Les hommes se rendant moins au bureau, les ventes de produits de rasage ont en revanche reculé de 5%.

- "Va-t-on retourner au bureau?"-

"On pensait que la croissance de la consommation à la maison allait ralentir de façon importante au courant du deuxième trimestre mais la crise s'éternisant, la consommation est restée élevée plus longtemps que prévu", a aussi relevé jeudi Steven Cahillane, le PDG de Kellogg.

En plus des céréales, le groupe vend les snacks Pringles et Cheez-It ainsi que des produits surgelés.

La croissance interne de ses ventes, qui n'incluent pas les effets de change ou les éventuelles cessions ou acquisitions, a affiché 9%. Et le groupe a relevé ses prévisions pour l'ensemble de l'année.

Chez Kraft Heinz, un autre géant de l'agro-alimentaire, la demande a surtout augmenté pour les produits comme le ketchup et les condiments, les populaires plats de pâtes "macaroni & cheese" et les pommes de terre surgelées.

Malgré la baisse des commandes des entreprises de restauration, ses ventes ont progressé de 7,4%.

Le propriétaire des marques de biscuits Lu et Oreo, Mondelez International, a pour sa part constaté un intérêt plus fort pour les formats destinés à être consommés à la maison, comme les tablettes plutôt que les simples barres de chocolat.

"Bien sûr, au début de la crise, on a observé un peu de stockage mais cela ne fait plus partie de l'équation maintenant", a estimé mardi son PDG Dirk Van de Put.

Tant que les consommateurs passeront plus de temps à la maison, il s'attend à une hausse des ventes aux Etats-Unis.

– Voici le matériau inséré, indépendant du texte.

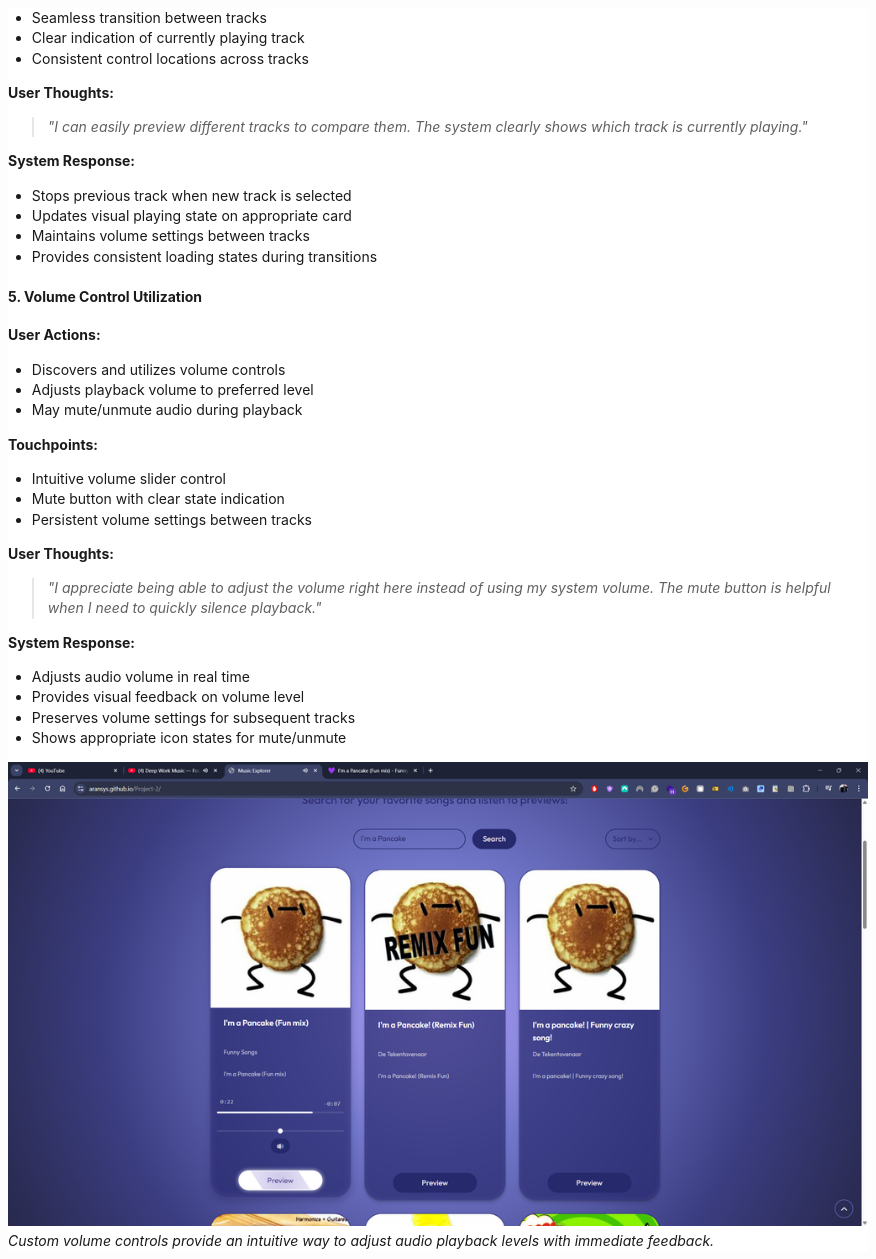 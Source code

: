 - Seamless transition between tracks
- Clear indication of currently playing track
- Consistent control locations across tracks

**User Thoughts:**

> _"I can easily preview different tracks to compare them. The system clearly shows which track is currently playing."_

**System Response:**

- Stops previous track when new track is selected
- Updates visual playing state on appropriate card
- Maintains volume settings between tracks
- Provides consistent loading states during transitions

#### 5. Volume Control Utilization

**User Actions:**

- Discovers and utilizes volume controls
- Adjusts playback volume to preferred level
- May mute/unmute audio during playback

**Touchpoints:**

- Intuitive volume slider control
- Mute button with clear state indication
- Persistent volume settings between tracks

**User Thoughts:**

> _"I appreciate being able to adjust the volume right here instead of using my system volume. The mute button is helpful when I need to quickly silence playback."_

**System Response:**

- Adjusts audio volume in real time
- Provides visual feedback on volume level
- Preserves volume settings for subsequent tracks
- Shows appropriate icon states for mute/unmute

![Volume Controls](assets/images/screenshots/volume-controls.png)
_Custom volume controls provide an intuitive way to adjust audio playback levels with immediate feedback._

Mais cette tendance signifie aussi que certaines catégories comme les chewing-gums souvent achetés à la volée ou les produits vendus dans les aéroports sont à la peine.

Comme beaucoup d'entreprises, ces grands groupes ont aussi dépensé plus pour garantir la sécurité de leurs employés. Ils ont fait face à des difficultés dans leur chaîne d'approvisionnement et ont parfois peiné à répondre à la demande.

Pour la suite, ils s'attendent a priori à un tassement des ventes. Avec toutefois de grandes incertitudes.

"Les enfants vont-ils ou non retourner à l'école? Va-t-on ou non retourner au bureau?", s'est ainsi interrogé jeudi le PDG de Kraft Heinz, Miguel Patricio. "Tout cela peut encore beaucoup changer", a-t-il relevé.

"On observe actuellement une consommation toujours élevée à domicile", a commenté de son côté Steven Cahillane, le patron de Kellogg. Pour les prévisions d'ici la fin de l'année, "il est impossible de savoir ce qui va se passer avec ce virus".